Buenos Aires, September 18 (RHC)-- Argentina has released new numbers regarding public sector layoffs which shows that between May and June alone, the government laid off another 10,600 people making it the biggest drop in public employment since President Mauricio Macri took office in December 2015.
The information is based on statistics from the Secretary of Labor, downgraded last week from a ministry and folded into the Ministry of Production in an effort by Macri to reduce the fiscal deficit.
Since the Cambiemos administration took over, 33,744 state workers have been let go or taken voluntary retirement, according to La Nacion newspaper, more than the 25,787 reported by the Association of State Workers union, ATE.
The labor secretary says the number of public sector workers shrank from 240,600 in December 2015 to 206,856 in July of this year.
According to the ATE, the government departments that lost the most were the Ministry of Education (3,940), the National Congress (2,035), the National Atomic Energy Commission (2000), the Ministry of Social Development (1,199), and the Ministry of Culture (1,194).
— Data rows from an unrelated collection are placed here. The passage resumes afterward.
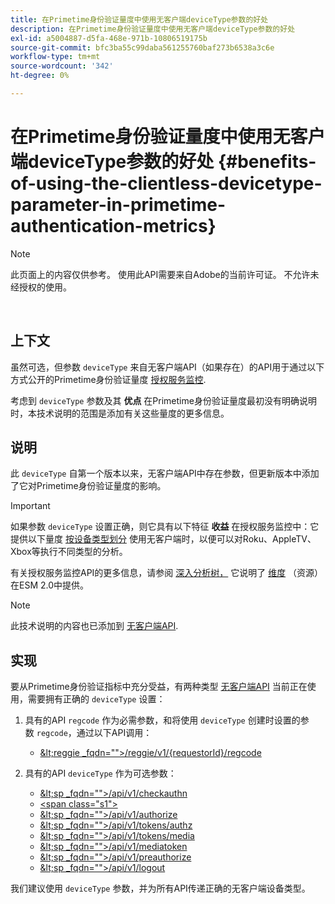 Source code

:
 ```yaml
---
title: 在Primetime身份验证量度中使用无客户端deviceType参数的好处
description: 在Primetime身份验证量度中使用无客户端deviceType参数的好处
exl-id: a5004887-d5fa-468e-971b-10806519175b
source-git-commit: bfc3ba55c99daba561255760baf273b6538a3c6e
workflow-type: tm+mt
source-wordcount: '342'
ht-degree: 0%

---
```


# 在Primetime身份验证量度中使用无客户端deviceType参数的好处 {#benefits-of-using-the-clientless-devicetype-parameter-in-primetime-authentication-metrics}

>[!NOTE]
>
>此页面上的内容仅供参考。 使用此API需要来自Adobe的当前许可证。 不允许未经授权的使用。

</br>

## 上下文

虽然可选，但参数 `deviceType` 来自无客户端API（如果存在）的API用于通过以下方式公开的Primetime身份验证量度 [授权服务监控](/help/authentication/entitlement-service-monitoring-overview.md).

考虑到 `deviceType` 参数及其 **优点** 在Primetime身份验证量度最初没有明确说明时，本技术说明的范围是添加有关这些量度的更多信息。

## 说明

此 `deviceType` 自第一个版本以来，无客户端API中存在参数，但更新版本中添加了它对Primetime身份验证量度的影响。



>[!IMPORTANT]
>
>如果参数 `deviceType` 设置正确，则它具有以下特征 **收益** 在授权服务监控中：它提供以下量度 [按设备类型划分](/help/authentication/entitlement-service-monitoring-overview.md#clientless_device_type) 使用无客户端时，以便可以对Roku、AppleTV、Xbox等执行不同类型的分析。


有关授权服务监控API的更多信息，请参阅 [深入分析树，](/help/authentication/entitlement-service-monitoring-api.md#drill-down_tree) 它说明了 [维度](/help/authentication/entitlement-service-monitoring-overview.md#esm_dimensions) （资源）在ESM 2.0中提供。

>[!NOTE]
>
>此技术说明的内容也已添加到 [无客户端API](#clientless_device_type).




## 实现

要从Primetime身份验证指标中充分受益，有两种类型 [无客户端API](#web_srvs_summary) 当前正在使用，需要拥有正确的 `deviceType` 设置：

1. 具有的API `regcode` 作为必需参数，和将使用 `deviceType` 创建时设置的参数 `regcode`，通过以下API调用：
   - [\&lt;reggie _fqdn=&quot;&quot;>/reggie/v1/{requestorId}/regcode](#reg_serv)

1. 具有的API `deviceType` 作为可选参数：
   - [\&lt;sp _fqdn=&quot;&quot;>/api/v1/checkauthn](#check_authn_token)
   - [&lt;span class=&quot;s1&quot;>](#retrieve_authn_token)
   - [\&lt;sp _fqdn=&quot;&quot;>/api/v1/authorize](#init_authz)
   - [\&lt;sp _fqdn=&quot;&quot;>/api/v1/tokens/authz](#retrieve_authz_token)
   - [\&lt;sp _fqdn=&quot;&quot;>/api/v1/tokens/media](#short_media)
   - [\&lt;sp _fqdn=&quot;&quot;>/api/v1/mediatoken](#short_media)
   - [\&lt;sp _fqdn=&quot;&quot;>/api/v1/preauthorize](#PreAuthZ_Resources)
   - [\&lt;sp _fqdn=&quot;&quot;>/api/v1/logout](#init_logout)

我们建议使用 `deviceType` 参数，并为所有API传递正确的无客户端设备类型。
Over the past several weeks, demonstrators have staged massive protests against the government announcement to cut public education by $99 million over the next year.
The new numbers corroborate a July report from Argentina’s Political Economy Center (CEPA) revealing that 76,359 people were let go, 46 percent of which were in the public sector, from November 2016 to June 2018. Industrial workers accounted for 38 percent of the CEPA reported layoffs.
Statistics also show that public employment actually rose from over 1.5 million to 2.284 million at the provincial level between 2005 and December 2015, according to the now downgraded Ministry of Modernization.
Argentinean Finance Minister Nicolas Dujovne presented the administration’s 2019 budget to Congress, which the government is hoping will be quickly approved to signal to the International Monetary Fund (IMF) that the government is complying with the promised austerity measures attached to the $50 billion standby loan.
Also, the IMF said last week’s Dujovne’s meeting with its director, Christine Lagarde, in Washington was "productive" and the two parties made "significant progress" in discussing Argentina’s request for an advance on its first major loan with the organization in over a decade.
"Significant progress is being made towards strengthening the economic development of Argentina, backed by the Stand-By agreement with the IMF. We are working hard to ... submit a proposal to the IMF's Board of Executive Directors."
The Macri administration is asking its lenders for an advance on the June loan after the government already raffled off more than two-thirds of the IMF disbursement in less than two months, according to September CELAG report.
The Center for Strategic Latin American Geopolitics (CELAG) the government lost over US$91.8 billion between December 2015 and April 2018 and unemployment rose from 6.5 percent to 9.1 since Macri was inaugurated.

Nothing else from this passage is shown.